Electronic technologies constantly change the global economy and at the core of this transformation is the electronic component industry. This evolution is forcing a paradigm shift in how electronic component distributors must conduct business, now and in the a long time, if they wish to succeed.

Some, but not totally all, distributors have already adapted to the change by providing more than simply a product. They have shifted from strictly distribution of components and connectors to include value-added services, such as for instance just-in-time (JIT), custom design capabilities, assembly and kitting, in addition to engineering services.

Benefits for OEMs

Offering value-added services provides several benefits to original equipment manufacturers (OEMs) and their designers/engineers. OEMs are not always proficient in these products available to them or aware of the newest component technology. There clearly was an occasion when manufacturer’s representatives were the conduit through which customers were educated on the manufacturers’ product offerings. Today, manufacturers are dramatically reducing their outside sales forces, and so the task of educating the OEM has become the responsibility of the distributor. This places the onus entirely on the distributor to be a specialist in what they sell or face the consequences of lost opportunities.

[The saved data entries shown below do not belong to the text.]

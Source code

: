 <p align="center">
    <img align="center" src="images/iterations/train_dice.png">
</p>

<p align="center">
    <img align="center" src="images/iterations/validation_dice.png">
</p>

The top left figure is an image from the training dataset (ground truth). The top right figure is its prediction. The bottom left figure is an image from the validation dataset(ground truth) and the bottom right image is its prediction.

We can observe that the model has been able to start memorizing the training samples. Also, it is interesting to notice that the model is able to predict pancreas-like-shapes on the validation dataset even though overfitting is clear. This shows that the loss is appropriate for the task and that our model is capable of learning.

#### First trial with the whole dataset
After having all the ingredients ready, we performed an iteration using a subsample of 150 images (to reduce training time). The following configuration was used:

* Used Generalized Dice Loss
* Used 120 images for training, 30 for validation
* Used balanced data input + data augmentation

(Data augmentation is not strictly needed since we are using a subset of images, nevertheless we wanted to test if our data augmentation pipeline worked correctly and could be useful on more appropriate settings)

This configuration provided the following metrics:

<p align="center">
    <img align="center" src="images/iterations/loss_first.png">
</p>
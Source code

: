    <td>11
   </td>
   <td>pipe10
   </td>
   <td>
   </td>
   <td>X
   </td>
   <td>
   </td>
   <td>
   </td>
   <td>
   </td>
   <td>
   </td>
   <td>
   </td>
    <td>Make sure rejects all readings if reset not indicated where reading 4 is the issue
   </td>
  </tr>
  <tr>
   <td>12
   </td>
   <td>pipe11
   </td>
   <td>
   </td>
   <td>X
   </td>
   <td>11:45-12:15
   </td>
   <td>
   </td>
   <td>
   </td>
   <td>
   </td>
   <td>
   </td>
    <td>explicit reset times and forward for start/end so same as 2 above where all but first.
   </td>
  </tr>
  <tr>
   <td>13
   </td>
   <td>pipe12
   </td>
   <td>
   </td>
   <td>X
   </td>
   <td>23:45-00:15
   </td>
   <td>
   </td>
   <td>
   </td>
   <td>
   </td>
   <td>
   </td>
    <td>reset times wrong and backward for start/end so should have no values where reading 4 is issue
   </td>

This shift benefits the OEM because a manufacturer doesn’t look beyond its own product line when assisting the designer/engineer with part design. A distributor with a wide selection of products and product knowledge can provide the OEM viable alternatives they might not have known existed.

When designing a complete system, the designer/engineer is confronted with several challenges through the entire development of the project and may overlook conditions that are essential to the success of the design. As the distributor services many different customers from various industries, it’s exposed to diverse applications utilizing many different design concepts. The distributor can utilize this expertise to offer suggestions and alternative answers to the OEM, possibly avoiding costly design mistakes.

Consultative Selling

Today’s distributor needs to make use of consultative selling. It will need the information to assist the designer/engineer when troubleshooting problems such as for instance inter-connectivity issues or environmental concerns. Will it come in contact with gases, liquids, pressure as well as salt spray? Think about the size, shape and configuration of the machine? Design panels do not necessarily permit adequate space or unusual locations. Think about mating? The distributor can provide alternative mating solutions so the OEM isn’t forced to rely on one manufacturer. The distributor must certanly be knowledgeable enough to evaluate the surroundings, size restrictions or obsolescence of the components being designed in, and then inform the designer/engineer of any possible issues while offering viable solutions.

Another change happening at the distributor level is product customizations. For applications where standard products or solutions are not always available or a manufacturer isn’t willing to work well with the OEM on a brand new design, today’s value-added distributor can offer customization services such as for instance plating, custom cable assemblies and custom pin configurations. Not totally all distributors have this capability, but those who do add significant value with their relationships using their customers. Inturn, this creates loyalty, and it’s loyalty that keeps the client coming back.

The New Distributor

Today’s successful distributor must stock a wide selection of inventory to truly have a differential advantage in the marketplace. They can typically reduce manufacturers’ lead times from weeks to days. Like, BTC Electronic Components (BTC) – 총판모집 a value-added interconnect supplier – can offer 24 to 72 hour delivery on back panels and custom connectors to the aerospace and military markets that traditionally have experienced lead times all the way to 12 weeks.

Sales through distribution will continue to improve over the next few years. A big part of this is because OEM’s have started to depend on theirs relationships with distributors a whole lot more so than its relationship with the component manufacturer. OEM’s depend on the distributor for his or her product expertise, in addition to, design because redesign today simply costs too much time and money. A correct solution must certanly be found quickly and on the very first go-round.

The electronics industry is consistently evolving, and value-added distributors have their fingers on the pulse of new trends and technologies. They are in tune to these changing trends and normally have the resources to implement, and at times, perfect the idea. You can find notable examples when a distributor has been responsible for an industry design that’s now commonplace.

Conclusion

Component distributors cannot often be everything to everybody. What they are able to do is find their niche(s) and service their customers well. It’s essential for distributors to offer continuing education programs with their organizations, and keep current on emerging technologies and markets, in addition to constantly changing old markets. Whether large, small or mid-sized, a distributor must offer quality products and on-time delivery. But most importantly, it must add value to the OEM and its engineers/designers.